Вот, кстати!
– Вилли, – позвал его Ян. – Иди-ка сюда…
Вилли подошёл – благо и был недалеко, препирался с Ворчуном, да пересказывал ему перипетии минувшего боя.
– Что с ним, – кивнув на Накату, спросил жалостливо. Уж больно плохо тот выглядел.
Ян пожал плечами:
– Если б знать! Ты мне лучше скажи, ты эту дрянь на ранах размазывал, или как?
Вилли задумался на секунду, потом честно признался:
– Не помню. Мне сразу так хреново стало, что я вырубился.
Больше Ян не колебался – время уходило, и приходилось решаться. Зачерпнув полную горсть жидкости, больше похожей на густые, свежие сливки, он принялся обильно намазывать её на обнажённую, чёрную ногу Накаты. Тот почти сразу зашевелился, заворочался, застонал. Ничего, пусть лучше стонет, чем просто лежит бревном. Густо намазав раны, особое внимание уделив больной ноге, Ян мгновение поколебался и вылил ещё немного в рот товарищу.
Пару минут после этого Наката лежал относительно спокойно. Ворочался, но и только. Потом его выгнуло дугой. Затрясло. Перевернуло.
Ян замер, боясь дохнуть – подействовало! Рядом напряженно сопел Вилли.
Впрочем, его быстро сдуло с места руганью Ворчуна. Строри язвительно осведомлялся, намерен ли кто-то оказать ему помощь, и если нет, то какого… и почему… Дальше Ворчун перешёл на гномий, и понимать его стало сложно.
Но не для Вилли, который-то понимал всё. Гном подхватился, цапнул бурдюк с бесценной жидкостью, и побежал к старшему товарищу.
Накату, а вслед за ним и Строри, крутило-вертело до глубокой ночи.
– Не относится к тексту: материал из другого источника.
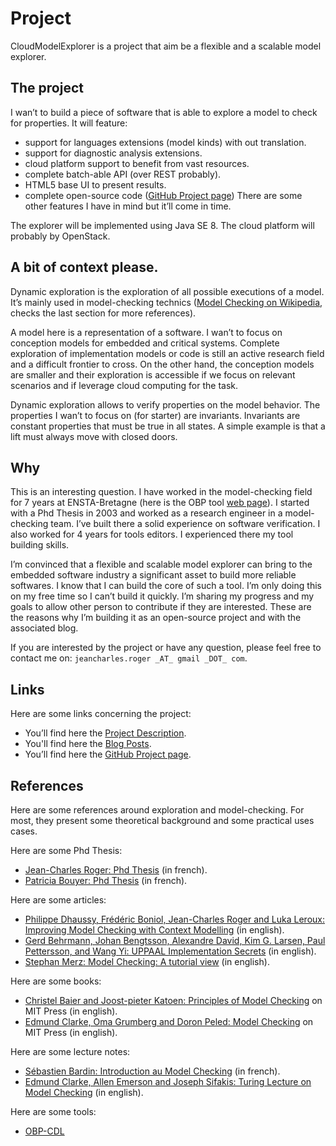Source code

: # Project

CloudModelExplorer is a project that aim be a flexible and a scalable model explorer.

## The project

I wan’t to build a piece of software that is able to explore a model to check for properties. It will feature:

- support for languages extensions (model kinds) with out translation.
- support for diagnostic analysis extensions.
- cloud platform support to benefit from vast resources.
- complete batch-able API (over REST probably).
- HTML5 base UI to present results.
- complete open-source code ([GitHub Project page](https://github.com/jeancharles-roger/CloudModelExplorer "GitHub Project page"))
There are some other features I have in mind but it’ll come in time.

The explorer will be implemented using Java SE 8. The cloud platform will probably by OpenStack.

## A bit of context please.

Dynamic exploration is the exploration of all possible executions of a model. It’s mainly used in model-checking technics ([Model Checking on Wikipedia](http://en.wikipedia.org/wiki/Model_checking "Model Checking on Wikipedia"), checks the last section for more references).

A model here is a representation of a software. I wan’t to focus on conception models for embedded and critical systems. Complete exploration of implementation models or code is still an active research field and a difficult frontier to cross. On the other hand, the conception models are smaller and their exploration is accessible if we focus on relevant scenarios and if leverage cloud computing for the task.

Dynamic exploration allows to verify properties on the model behavior. The properties I wan’t to focus on (for starter) are invariants. Invariants are constant properties that must be true in all states. A simple example is that a lift must always move with closed doors.

## Why

This is an interesting question. I have worked in the model-checking field for 7 years at ENSTA-Bretagne (here is the OBP tool [web page](http://www.obpcdl.org/ "OBP-CDL")). I started with a Phd Thesis in 2003 and worked as a research engineer in a model-checking team. I’ve built there a solid experience on software verification. I also worked for 4 years for tools editors. I experienced there my tool building skills.

I’m convinced that a flexible and scalable model explorer can bring to the embedded software industry a significant asset to build more reliable softwares. I know that I can build the core of such a tool. I’m only doing this on my free time so I can’t build it quickly. I’m sharing my progress and my goals to allow other person to contribute if they are interested. These are the reasons why I’m building it as an open-source project and with the associated blog.

If you are interested by the project or have any question, please feel free to contact me on: `jeancharles.roger _AT_ gmail _DOT_ com`.

## Links
Here are some links concerning the project:

- You’ll find here the [Project Description](http://minibilles.fr/cloud-model-explorer/ "Project Description").
- You'll find here the [Blog Posts](http://minibilles.fr/category/cloudmodelexplorer/ "Blog Posts").
- You’ll find here the [GitHub Project page](https://github.com/jeancharles-roger/CloudModelExplorer "GitHub Project page").

## References
Here are some references around exploration and model-checking. For most, they present some theoretical background and some practical uses cases.

Here are some Phd Thesis:

- [Jean-Charles Roger: Phd Thesis](http://minibilles.fr/wp-content/uploads/2014/12/theseRoger2006.pdf "Jean-Charles Roger Phd Thesis") (in french).
- [Patricia Bouyer: Phd Thesis](http://www.lsv.ens-cachan.fr/Publis/PAPERS/PDF/Bouyer-these.pdf "Patricia Bouyer Phd Thesis") (in french).

Here are some articles:

- [Philippe Dhaussy, Frédéric Boniol, Jean-Charles Roger and Luka Leroux: Improving Model Checking with Context Modelling](http://www.hindawi.com/journals/ase/2012/547157/ "Improving Model Checking with Context Modelling") (in english).
- [Gerd Behrmann, Johan Bengtsson, Alexandre David, Kim G. Larsen, Paul Pettersson, and Wang Yi: UPPAAL Implementation Secrets](http://people.cs.aau.dk/~adavid/publications/14-secrets.pdf "UPPAAL Implemantation secrets") (in english).
- [Stephan Merz: Model Checking: A tutorial view](http://www.loria.fr/~merz/papers/mc-tutorial.pdf "Model Checking: A tutorial view") (in english).

Here are some books:

- [Christel Baier and Joost-pieter Katoen: Principles of Model Checking](http://mitpress.mit.edu/books/principles-model-checking "Principles of Model Checking") on MIT Press (in english).
- [Edmund Clarke, Oma Grumberg and Doron Peled: Model Checking](http://mitpress.mit.edu/books/model-checking "Model Checking") on MIT Press (in english).

Here are some lecture notes:

- [Sébastien Bardin: Introduction au Model Checking](http://sebastien.bardin.free.fr/MC-ENSTA.pdf "Sébastien Bardin: Introduction au Model Checking") (in french).
- [Edmund Clarke, Allen Emerson and Joseph Sifakis: Turing Lecture on Model Checking](http://delivery.acm.org/10.1145/1600000/1592781/p74-clarke.pdf?ip=109.190.67.200&id=1592781&acc=OPEN&key=4D4702B0C3E38B35%2E4D4702B0C3E38B35%2E4D4702B0C3E38B35%2E6D218144511F3437&CFID=464648722&CFTOKEN=19391023&__acm__=1418921083_78266c7be8cdd6e10a270a37d5002255 "Edmund Clarke, Allen Emerson and Joseph Sifakis: Turing Lecture on Model Checking") (in english).

Here are some tools:

- [OBP-CDL](http://www.obpcdl.org/ "OBP-CDL")
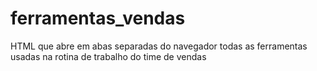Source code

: # ferramentas_vendas
HTML que abre em abas separadas do navegador todas as ferramentas usadas na rotina de trabalho do time de vendas
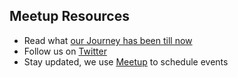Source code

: ## Meetup Resources

- Read what [our Journey has been till now](docs/our_journey_till_now.md)
- Follow us on [Twitter](https://twitter.com/RUsersDelhi)
- Stay updated, we use [Meetup](https://www.meetup.com/Delhi-NCR-useR-Group-R-programming-language) to schedule events
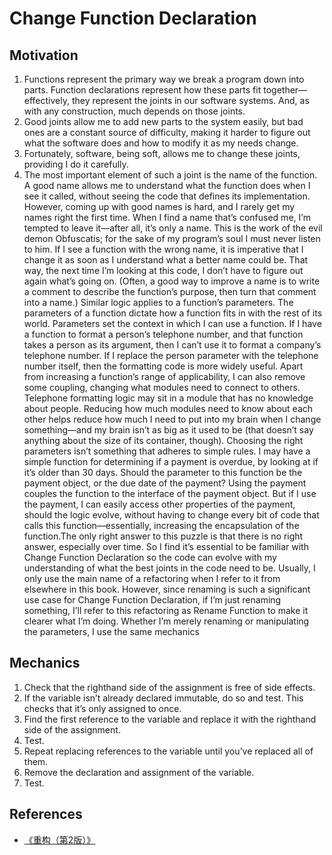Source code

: # Change Function Declaration

## Motivation
1. Functions represent the primary way we break a program down into parts. Function declarations represent how these parts fit together—effectively, they represent the joints in our software systems. And, as with any construction, much depends on those joints. 
2. Good joints allow me to add new parts to the system easily, but bad ones are a constant source of difficulty, making it harder to figure out what the software does and how to modify it as my needs change. 
3. Fortunately, software, being soft, allows me to change these joints, providing I do it carefully.
4. The most important element of such a joint is the name of the function. A good name
allows me to understand what the function does when I see it called, without seeing the
code that defines its implementation. However, coming up with good names is hard,
and I rarely get my names right the first time. When I find a name that’s confused me,
I’m tempted to leave it—after all, it’s only a name. This is the work of the evil demon
Obfuscatis; for the sake of my program’s soul I must never listen to him. If I see a
function with the wrong name, it is imperative that I change it as soon as I understand
what a better name could be. That way, the next time I’m looking at this code, I don’t
have to figure out again what’s going on. (Often, a good way to improve a name is to
write a comment to describe the function’s purpose, then turn that comment into a
name.)
Similar logic applies to a function’s parameters. The parameters of a function dictate
how a function fits in with the rest of its world. Parameters set the context in which I
can use a function. If I have a function to format a person’s telephone number, and that
function takes a person as its argument, then I can’t use it to format a company’s
telephone number. If I replace the person parameter with the telephone number itself,
then the formatting code is more widely useful.
Apart from increasing a function’s range of applicability, I can also remove some
coupling, changing what modules need to connect to others. Telephone formatting logic
may sit in a module that has no knowledge about people. Reducing how much modules
need to know about each other helps reduce how much I need to put into my brain
when I change something—and my brain isn’t as big as it used to be (that doesn’t say
anything about the size of its container, though).
Choosing the right parameters isn’t something that adheres to simple rules. I may have
a simple function for determining if a payment is overdue, by looking at if it’s older
than 30 days. Should the parameter to this function be the payment object, or the due
date of the payment? Using the payment couples the function to the interface of the
payment object. But if I use the payment, I can easily access other properties of the
payment, should the logic evolve, without having to change every bit of code that calls
this function—essentially, increasing the encapsulation of the function.The only right answer to this puzzle is that there is no right answer, especially over
time. So I find it’s essential to be familiar with Change Function Declaration so the code
can evolve with my understanding of what the best joints in the code need to be.
Usually, I only use the main name of a refactoring when I refer to it from elsewhere in
this book. However, since renaming is such a significant use case for Change Function
Declaration, if I’m just renaming something, I’ll refer to this refactoring as Rename
Function to make it clearer what I’m doing. Whether I’m merely renaming or
manipulating the parameters, I use the same mechanics


## Mechanics
1. Check that the right­hand side of the assignment is free of side effects.
2. If the variable isn’t already declared immutable, do so and test. This checks that it’s only assigned to once.
3. Find the first reference to the variable and replace it with the right­hand side of the assignment.
4. Test.
5. Repeat replacing references to the variable until you’ve replaced all of them.
6. Remove the declaration and assignment of the variable.
7. Test.
















































## References
* [《重构（第2版）》](https://book.douban.com/subject/33400354/)
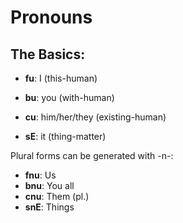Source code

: # Pronouns

## The Basics:

* **fu**: I (this-human)

* **bu**: you (with-human)

* **cu**: him/her/they (existing-human)

* **sE**: it (thing-matter)


Plural forms can be generated with -n-:

* **fnu**: Us
* **bnu**: You all
* **cnu**: Them (pl.)
* **snE**: Things


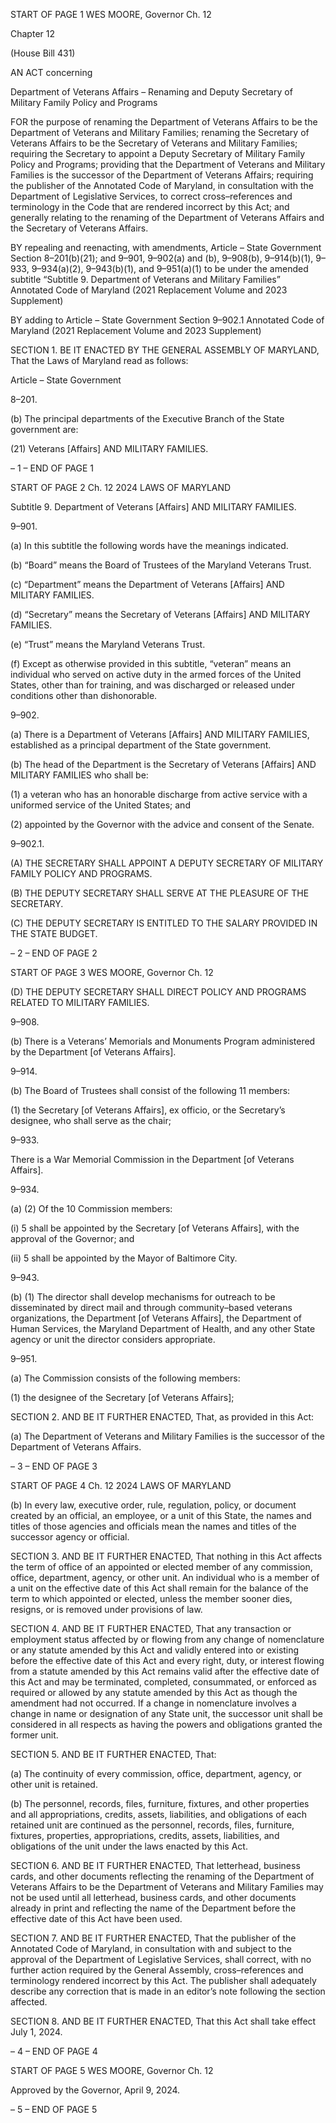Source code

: START OF PAGE 1
WES MOORE, Governor Ch. 12

Chapter 12

(House Bill 431)

AN ACT concerning

Department of Veterans Affairs – Renaming and Deputy Secretary of Military
Family Policy and Programs

FOR the purpose of renaming the Department of Veterans Affairs to be the Department of
Veterans and Military Families; renaming the Secretary of Veterans Affairs to be
the Secretary of Veterans and Military Families; requiring the Secretary to appoint
a Deputy Secretary of Military Family Policy and Programs; providing that the
Department of Veterans and Military Families is the successor of the Department of
Veterans Affairs; requiring the publisher of the Annotated Code of Maryland, in
consultation with the Department of Legislative Services, to correct cross–references
and terminology in the Code that are rendered incorrect by this Act; and generally
relating to the renaming of the Department of Veterans Affairs and the Secretary of
Veterans Affairs.

BY repealing and reenacting, with amendments,
Article – State Government
Section 8–201(b)(21); and 9–901, 9–902(a) and (b), 9–908(b), 9–914(b)(1), 9–933,
9–934(a)(2), 9–943(b)(1), and 9–951(a)(1) to be under the amended subtitle
“Subtitle 9. Department of Veterans and Military Families”
Annotated Code of Maryland
(2021 Replacement Volume and 2023 Supplement)

BY adding to
Article – State Government
Section 9–902.1
Annotated Code of Maryland
(2021 Replacement Volume and 2023 Supplement)

SECTION 1. BE IT ENACTED BY THE GENERAL ASSEMBLY OF MARYLAND,
That the Laws of Maryland read as follows:

Article – State Government

8–201.

(b) The principal departments of the Executive Branch of the State government
are:

(21) Veterans [Affairs] AND MILITARY FAMILIES.

– 1 –
END OF PAGE 1

START OF PAGE 2
Ch. 12 2024 LAWS OF MARYLAND

Subtitle 9. Department of Veterans [Affairs] AND MILITARY FAMILIES.

9–901.

(a) In this subtitle the following words have the meanings indicated.

(b) “Board” means the Board of Trustees of the Maryland Veterans Trust.

(c) “Department” means the Department of Veterans [Affairs] AND MILITARY
FAMILIES.

(d) “Secretary” means the Secretary of Veterans [Affairs] AND MILITARY
FAMILIES.

(e) “Trust” means the Maryland Veterans Trust.

(f) Except as otherwise provided in this subtitle, “veteran” means an individual
who served on active duty in the armed forces of the United States, other than for training,
and was discharged or released under conditions other than dishonorable.

9–902.

(a) There is a Department of Veterans [Affairs] AND MILITARY FAMILIES,
established as a principal department of the State government.

(b) The head of the Department is the Secretary of Veterans [Affairs] AND
MILITARY FAMILIES who shall be:

(1) a veteran who has an honorable discharge from active service with a
uniformed service of the United States; and

(2) appointed by the Governor with the advice and consent of the Senate.

9–902.1.

(A) THE SECRETARY SHALL APPOINT A DEPUTY SECRETARY OF MILITARY
FAMILY POLICY AND PROGRAMS.

(B) THE DEPUTY SECRETARY SHALL SERVE AT THE PLEASURE OF THE
SECRETARY.

(C) THE DEPUTY SECRETARY IS ENTITLED TO THE SALARY PROVIDED IN
THE STATE BUDGET.

– 2 –
END OF PAGE 2

START OF PAGE 3
WES MOORE, Governor Ch. 12

(D) THE DEPUTY SECRETARY SHALL DIRECT POLICY AND PROGRAMS
RELATED TO MILITARY FAMILIES.

9–908.

(b) There is a Veterans’ Memorials and Monuments Program administered by the
Department [of Veterans Affairs].

9–914.

(b) The Board of Trustees shall consist of the following 11 members:

(1) the Secretary [of Veterans Affairs], ex officio, or the Secretary’s
designee, who shall serve as the chair;

9–933.

There is a War Memorial Commission in the Department [of Veterans Affairs].

9–934.

(a) (2) Of the 10 Commission members:

(i) 5 shall be appointed by the Secretary [of Veterans Affairs], with
the approval of the Governor; and

(ii) 5 shall be appointed by the Mayor of Baltimore City.

9–943.

(b) (1) The director shall develop mechanisms for outreach to be disseminated
by direct mail and through community–based veterans organizations, the Department [of
Veterans Affairs], the Department of Human Services, the Maryland Department of
Health, and any other State agency or unit the director considers appropriate.

9–951.

(a) The Commission consists of the following members:

(1) the designee of the Secretary [of Veterans Affairs];

SECTION 2. AND BE IT FURTHER ENACTED, That, as provided in this Act:

(a) The Department of Veterans and Military Families is the successor of the
Department of Veterans Affairs.

– 3 –
END OF PAGE 3

START OF PAGE 4
Ch. 12 2024 LAWS OF MARYLAND

(b) In every law, executive order, rule, regulation, policy, or document created by
an official, an employee, or a unit of this State, the names and titles of those agencies and
officials mean the names and titles of the successor agency or official.

SECTION 3. AND BE IT FURTHER ENACTED, That nothing in this Act affects the
term of office of an appointed or elected member of any commission, office, department,
agency, or other unit. An individual who is a member of a unit on the effective date of this
Act shall remain for the balance of the term to which appointed or elected, unless the
member sooner dies, resigns, or is removed under provisions of law.

SECTION 4. AND BE IT FURTHER ENACTED, That any transaction or
employment status affected by or flowing from any change of nomenclature or any statute
amended by this Act and validly entered into or existing before the effective date of this Act
and every right, duty, or interest flowing from a statute amended by this Act remains valid
after the effective date of this Act and may be terminated, completed, consummated, or
enforced as required or allowed by any statute amended by this Act as though the
amendment had not occurred. If a change in nomenclature involves a change in name or
designation of any State unit, the successor unit shall be considered in all respects as
having the powers and obligations granted the former unit.

SECTION 5. AND BE IT FURTHER ENACTED, That:

(a) The continuity of every commission, office, department, agency, or other unit
is retained.

(b) The personnel, records, files, furniture, fixtures, and other properties and all
appropriations, credits, assets, liabilities, and obligations of each retained unit are
continued as the personnel, records, files, furniture, fixtures, properties, appropriations,
credits, assets, liabilities, and obligations of the unit under the laws enacted by this Act.

SECTION 6. AND BE IT FURTHER ENACTED, That letterhead, business cards,
and other documents reflecting the renaming of the Department of Veterans Affairs to be
the Department of Veterans and Military Families may not be used until all letterhead,
business cards, and other documents already in print and reflecting the name of the
Department before the effective date of this Act have been used.

SECTION 7. AND BE IT FURTHER ENACTED, That the publisher of the
Annotated Code of Maryland, in consultation with and subject to the approval of the
Department of Legislative Services, shall correct, with no further action required by the
General Assembly, cross–references and terminology rendered incorrect by this Act. The
publisher shall adequately describe any correction that is made in an editor’s note following
the section affected.

SECTION 8. AND BE IT FURTHER ENACTED, That this Act shall take effect July
1, 2024.

– 4 –
END OF PAGE 4

START OF PAGE 5
WES MOORE, Governor Ch. 12

Approved by the Governor, April 9, 2024.

– 5 –
END OF PAGE 5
Ян и Вилли извелись в ожидании. Если бы Ян не видел, что сделал регенерин с Вилли, он бы давно уже впал в отчаянье. Напрасное – как оказалось глубоко за полночь. Бог весть, сколько было времени, – не сохранился их хронометр, – когда Ворчун первым поднял голову с подстилки и хриплым, но вполне себе бодрым голосом сказал:
– Воды кто-нибудь даст или мне тут от жажды помирать? Да и пожрать бы не мешало!
Вилли подпрыгнул от неожиданности, и сразу же бросился хлопотать вокруг родственника. Ян сжал товарища в объятьях, но только на миг. И сразу вернулся к Накате. Тому пришлось туго, но даже ночью, при неверном, тусклом свете костерка, было видно, как меняется его нога. Как изменяется её цвет, как она становится на время совершенно белой…
Наката пришёл в себя парой часов позже Ворчуна – такой же обессиленный, измученный жаждой и зверски голодный.
Умилённо глядя на то, как раненные уписывают за обе щеки их невеликий сухой паёк, Вилли пробурчал:
– Вот странно только, чего так жрать-то хочется…
– Так ведь регенерация, – туманно пояснил Ян. – Организм борется с болезнью, требует подпитки.
Ворчун, на миг оторвавшись от куска вяленой мамутины, пояснил с набитым ртом:
– Болит всё и чешется. Зарастает!
То, что зарастает, это уже проверили. У Вилли на месте застарелых ран, покрытых мазью и бинтами – только рубцы свежие, розово-белые. Наверняка, сейчас такие же у Ворчуна. И у Накаты!
Глядя на эти рубцы, Ян крякнул и тихонько спросил Вилли:
– Слушай, сколько у нас регенерина осталось?
– Да с пару пинт, пожалуй, – ответил тот без особой уверенности. – Что, решил помазать свои царапины?
Ян категорически отказался мазаться, либо же принимать внутрь. Но сейчас, при взгляде на приходящих в себя товарищей, все его синяки, ушибы и ссадины болели лишь сильнее.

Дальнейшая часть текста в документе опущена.